_Requirement_
Go through the data below line by line and count those containing the word "workspace". Reply with the count only.

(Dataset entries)

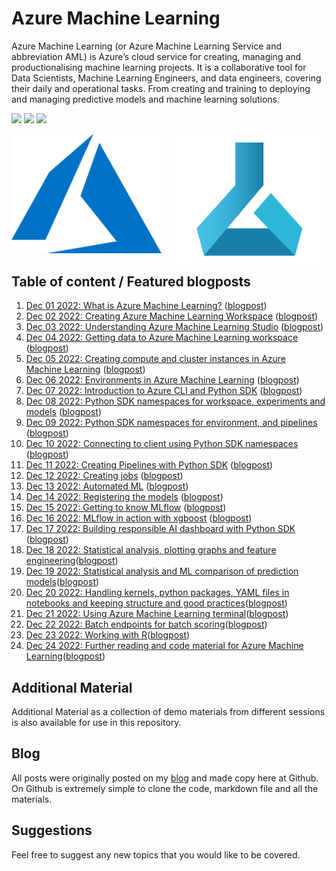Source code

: # Azure Machine Learning

Azure Machine Learning (or Azure Machine Learning Service and abbreviation AML) is Azure’s cloud service for creating, managing and productionalising machine learning projects. It is a collaborative tool for Data Scientists, Machine Learning Engineers, and data engineers, covering their daily and operational tasks. From creating and training to deploying and managing predictive models and machine learning solutions.


<!-- badges: start -->
![](http://img.shields.io/badge/Azure-MachineLearning-red.svg) ![](http://img.shields.io/badge/Microsoft-Azure-blue.svg) 
![](https://img.shields.io/github/forks/tomaztk/azure-machine-learning?style=social)
<!-- badges: end -->



<img src="imgs/logo-AML.png" align="right" width="240" />
<img src="imgs/logo-azure.svg"  width="240" />


## Table of content / Featured blogposts 

1. [Dec 01 2022: What is Azure Machine Learning?](../01-What-is-Azure-machine-learning.md) ([blogpost](https://tomaztsql.wordpress.com/2022/12/01/advent-of-2022-day-1-what-is-azure-machine-learning/))
2. [Dec 02 2022: Creating Azure Machine Learning Workspace](https://github.com/tomaztk/Azure-Machine-Learning/blob/main/02-Creating-azure-machine-learning-workspace.md) ([blogpost](https://tomaztsql.wordpress.com/2022/12/02/advent-of-2022-day-2-creating-azure-machine-learning-workspace/))
3. [Dec 03 2022: Understanding Azure Machine Learning Studio](https://github.com/tomaztk/Azure-Machine-Learning/blob/main/03-Understanding-Azure-Machine-Learning-Studio.md) ([blogpost](https://tomaztsql.wordpress.com/2022/12/03/advent-of-2022-day-3-understanding-azure-machine-learning-studio/))
4. [Dec 04 2022: Getting data to Azure Machine Learning workspace](https://github.com/tomaztk/Azure-Machine-Learning/blob/main/04-Getting-data-to-Azure-Machine-Learning-workspace.md) ([blogpost](https://tomaztsql.wordpress.com/2022/12/04/advent-of-2022-day-4-getting-data-to-azure-machine-learning-workspace/))
5. [Dec 05 2022: Creating compute and cluster instances in Azure Machine Learning](05.md) ([blogpost](https://tomaztsql.wordpress.com/2022/12/05/advent-of-2022-day-5-creating-compute-and-cluster-instances-in-azure-machine-learning/))
6. [Dec 06 2022: Environments in Azure Machine Learning](06.md) ([blogpost](https://tomaztsql.wordpress.com/2022/12/06/advent-of-2022-day-6-environments-in-azure-machine-learning/))
7. [Dec 07 2022: Introduction to Azure CLI and Python SDK](07.md) ([blogpost](https://tomaztsql.wordpress.com/2022/12/07/advent-of-2022-day-7-introduction-to-azure-cli-and-python-sdk/))
8. [Dec 08 2022: Python SDK namespaces for workspace, experiments and models](08.md) ([blogpost](https://tomaztsql.wordpress.com/2022/12/08/advent-of-2022-day-8-python-sdk-namespaces-for-workspace-experiments-and-models/))
9. [Dec 09 2022: Python SDK namespaces for environment, and pipelines](09.md) ([blogpost](https://tomaztsql.wordpress.com/2022/12/09/advent-of-2022-day-9-python-sdk-namespaces-for-environment-and-pipelines/))
10. [Dec 10 2022: Connecting to client using Python SDK namespaces](10.md) ([blogpost](https://tomaztsql.wordpress.com/2022/12/10/advent-of-2022-day-10-connecting-to-client-using-python-sdk-namespaces/))
11. [Dec 11 2022: Creating Pipelines with Python SDK](11.md) ([blogpost](https://tomaztsql.wordpress.com/2022/12/11/advent-of-2022-day-11-creating-pipelines-with-python-sdk/))
12. [Dec 12 2022: Creating jobs](12.md) ([blogpost](https://tomaztsql.wordpress.com/2022/12/11/advent-of-2022-day-12-creating-jobs/))
13. [Dec 13 2022: Automated ML](13.md) ([blogpost](https://tomaztsql.wordpress.com/2022/12/13/advent-of-2022-day-13-automated-ml/))
14. [Dec 14 2022: Registering the models](14.md) ([blogpost](https://tomaztsql.wordpress.com/2022/12/14/advent-of-2022-day-14-registering-the-models/))
15. [Dec 15 2022: Getting to know MLflow](15.md) ([blogpost](https://tomaztsql.wordpress.com/2022/12/15/advent-of-2022-day-15-getting-to-know-mlflow/))
16. [Dec 16 2022: MLflow in action with xgboost](16.md) ([blogpost](https://tomaztsql.wordpress.com/2022/12/16/advent-of-2022-day-16-mlflow-in-action-with-xgboost/))
17. [Dec 17 2022: Building responsible AI dashboard with Python SDK](17.md) ([blogpost](https://tomaztsql.wordpress.com/2022/12/17/advent-of-2022-day-17-building-responsible-ai-dashboard-with-python-sdk/))
18. [Dec 18 2022: Statistical analysis, plotting graphs and feature engineering](18.md)([blogpost](https://tomaztsql.wordpress.com/2022/12/18/advent-of-2022-day-18-statistical-analysis-plotting-graphs-and-feature-engineering/))
19. [Dec 19 2022: Statistical analysis and ML comparison of prediction models](19.md)([blogpost](https://tomaztsql.wordpress.com/2022/12/19/advent-of-2022-day-19-statistical-analysis-and-ml-comparison-of-prediction-models/))
20. [Dec 20 2022: Handling kernels, python packages, YAML files in notebooks and keeping structure and good practices](20.md)([blogpost](https://tomaztsql.wordpress.com/2022/12/20/advent-of-2022-day-20-handling-kernels-python-packages-yaml-files-in-notebooks-and-keeping-structure-and-good-practices/))
21. [Dec 21 2022: Using Azure Machine Learning terminal](21.md)([blogpost](https://tomaztsql.wordpress.com/2022/12/21/advent-of-2022-day-21-using-azure-machine-learning-terminal/))
22. [Dec 22 2022: Batch endpoints for batch scoring](22.md)([blogpost](https://tomaztsql.wordpress.com/2022/12/22/advent-of-2022-day-22-batch-endpoints-for-batch-scoring/))
23. [Dec 23 2022: Working with R](23.md)([blogpost](https://tomaztsql.wordpress.com/2022/12/23/advent-of-2022-day-23-working-with-r/))
24. [Dec 24 2022: Further reading and code material for Azure Machine Learning](24.md)([blogpost](https://tomaztsql.wordpress.com/2022/12/24/advent-of-2022-day-24-additional-reading-material-books/))



## Additional Material

Additional Material as a collection of demo materials from different sessions is also available for use in this repository.

## Blog

All posts were originally posted on my [blog](https://tomaztsql.wordpress.com) and made copy here at Github. On Github is extremely simple to clone the code, markdown file and all the materials.


## Suggestions
Feel free to suggest any new topics that you would like to be covered.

_Output for this exercise_
3